The ENLIGHTEN-1 study evaluated the antipsychotic efficacy of ALKS 3831 compared with placebo over 4 weeks. In that study, ALKS 3831 demonstrated statistically significant reductions from baseline Positive and Negative Syndrome Scale (PANSS) scores at 4 weeks in comparison to the placebo arm. The olanzapine arm in that study achieved similar improvements from baseline PANSS scores compared to placebo.
This year at the American College of Neuropsychopharmacology annual meeting, we presented the results of ENLIGHTEN-2, in which we assessed weight gain with ALKS 3831 compared with olanzapine alone over the course of 6 months.
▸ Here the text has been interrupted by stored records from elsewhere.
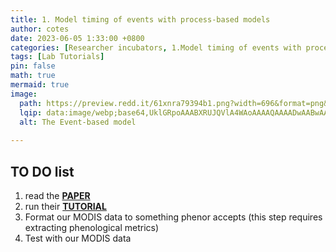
 ```yaml
---
title: 1. Model timing of events with process-based models 
author: cotes
date: 2023-06-05 1:33:00 +0800
categories: [Researcher incubators, 1.Model timing of events with process-based models ]
tags: [Lab Tutorials]
pin: false
math: true
mermaid: true
image:
  path: https://preview.redd.it/61xnra79394b1.png?width=696&format=png&auto=webp&v=enabled&s=6929e1ae4a4821ac41abcf6b600ab9bd7b91e85b
  lqip: data:image/webp;base64,UklGRpoAAABXRUJQVlA4WAoAAAAQAAAADwAABwAAQUxQSDIAAAARL0AmbZurmr57yyIiqE8oiG0bejIYEQTgqiDA9vqnsUSI6H+oAERp2HZ65qP/VIAWAFZQOCBCAAAA8AEAnQEqEAAIAAVAfCWkAALp8sF8rgRgAP7o9FDvMCkMde9PK7euH5M1m6VWoDXf2FkP3BqV0ZYbO6NA/VFIAAAA
  alt: The Event-based model
  
---
```




## TO DO list

1. read the [**PAPER**](https://besjournals.onlinelibrary.wiley.com/doi/full/10.1111/2041-210X.12970)
2. run their [**TUTORIAL**](https://github.com/bluegreen-labs/phenor)
3. Format our MODIS data to something phenor accepts (this step requires extracting phenological metrics)
4. Test with our MODIS data





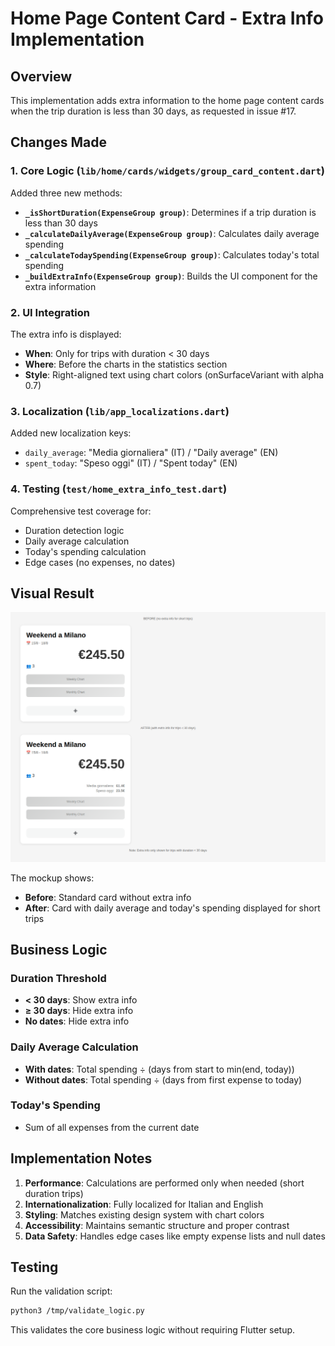 # Home Page Content Card - Extra Info Implementation

## Overview
This implementation adds extra information to the home page content cards when the trip duration is less than 30 days, as requested in issue #17.

## Changes Made

### 1. Core Logic (`lib/home/cards/widgets/group_card_content.dart`)

Added three new methods:

- **`_isShortDuration(ExpenseGroup group)`**: Determines if a trip duration is less than 30 days
- **`_calculateDailyAverage(ExpenseGroup group)`**: Calculates daily average spending
- **`_calculateTodaySpending(ExpenseGroup group)`**: Calculates today's total spending
- **`_buildExtraInfo(ExpenseGroup group)`**: Builds the UI component for the extra information

### 2. UI Integration

The extra info is displayed:
- **When**: Only for trips with duration < 30 days
- **Where**: Before the charts in the statistics section
- **Style**: Right-aligned text using chart colors (onSurfaceVariant with alpha 0.7)

### 3. Localization (`lib/app_localizations.dart`)

Added new localization keys:
- `daily_average`: "Media giornaliera" (IT) / "Daily average" (EN)
- `spent_today`: "Speso oggi" (IT) / "Spent today" (EN)

### 4. Testing (`test/home_extra_info_test.dart`)

Comprehensive test coverage for:
- Duration detection logic
- Daily average calculation
- Today's spending calculation
- Edge cases (no expenses, no dates)

## Visual Result

![Before and After Comparison](docs_home_card_extra_info_mockup.png)

The mockup shows:
- **Before**: Standard card without extra info
- **After**: Card with daily average and today's spending displayed for short trips

## Business Logic

### Duration Threshold
- **< 30 days**: Show extra info
- **≥ 30 days**: Hide extra info
- **No dates**: Hide extra info

### Daily Average Calculation
- **With dates**: Total spending ÷ (days from start to min(end, today))
- **Without dates**: Total spending ÷ (days from first expense to today)

### Today's Spending
- Sum of all expenses from the current date

## Implementation Notes

1. **Performance**: Calculations are performed only when needed (short duration trips)
2. **Internationalization**: Fully localized for Italian and English
3. **Styling**: Matches existing design system with chart colors
4. **Accessibility**: Maintains semantic structure and proper contrast
5. **Data Safety**: Handles edge cases like empty expense lists and null dates

## Testing

Run the validation script:
```bash
python3 /tmp/validate_logic.py
```

This validates the core business logic without requiring Flutter setup.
We demonstrated statistically significant improvements compared with olanzapine at 6 months for both the co-primary endpoints, one of those being percent change in baseline weight gain and the second one being the proportion of people who gained 10% or more of their baseline body weight. We also achieved statistical significance on the secondary endpoint, with the ALKS 3831 treatment group demonstrating a lower proportion of people who gained 7% or more of their baseline body weight.
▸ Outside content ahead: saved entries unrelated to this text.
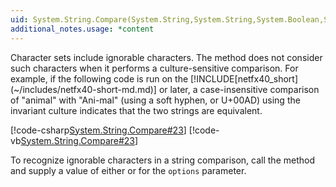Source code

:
 ```yaml
---
uid: System.String.Compare(System.String,System.String,System.Boolean,System.Globalization.CultureInfo)
additional_notes.usage: *content
---
```


<p>Character sets include ignorable characters. The <xref href="System.String.Compare(System.String,System.String,System.Boolean,System.Globalization.CultureInfo)"></xref> method does not consider such characters when it performs a culture-sensitive comparison. For example, if the following code is run on the [!INCLUDE[netfx40_short](~/includes/netfx40-short-md.md)] or later, a case-insensitive comparison of "animal" with "Ani-mal" (using a soft hyphen, or U+00AD) using the invariant culture indicates that the two strings are equivalent.  
  
 [!code-csharp[System.String.Compare#23](~/samples/snippets/csharp/VS_Snippets_CLR_System/system.String.Compare/cs/compare23.cs#23)]
 [!code-vb[System.String.Compare#23](~/samples/snippets/visualbasic/VS_Snippets_CLR_System/system.String.Compare/vb/compare23.vb#23)]  
  
 To recognize ignorable characters in a string comparison, call the<xref href="System.String.Compare(System.String,System.String,System.Globalization.CultureInfo,System.Globalization.CompareOptions)"></xref> method and supply a value of either <xref href="System.Globalization.CompareOptions.Ordinal"></xref> or <xref href="System.Globalization.CompareOptions.OrdinalIgnoreCase"></xref> for the <code>options</code> parameter.</p>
Q: How does ALKS 3831 mitigate weight gain in these patient populations?
A: The mechanism of action of the investigational drug ALKS 3831 has not been determined. ALKS 3831 was designed to provide the antipsychotic efficacy of olanzapine while limiting olanzapine-associated weight gain, which is a serious side effect. In preclinical and clinical studies, researchers provided evidence for the critical role of the opioid system in mediating food reward, feeding behavior and metabolism, but we haven't determined the mechanism of action specific to ALKS 3831.
Q: If the drug is approved, is there anything specific clinicians should know?
A: If approved, ALKS 3831 would be an important addition to treatment options available to clinicians. We look forward to working with the FDA over the coming year to bring this potential new medication to approval.
Q: How might its approval impact treatment of these patient populations?
A: There's a significant unmet patient need that remains in schizophrenia and bipolar I disorder despite the number of treatment options that are available. Patients deserve new treatment options that don't sacrifice tolerability for efficacy.
Hopefully, we'll be able to offer another additional treatment option for clinicians in the treatment of schizophrenia and bipolar I disorder.
Disclosures: Simmons is employed by Alkermes.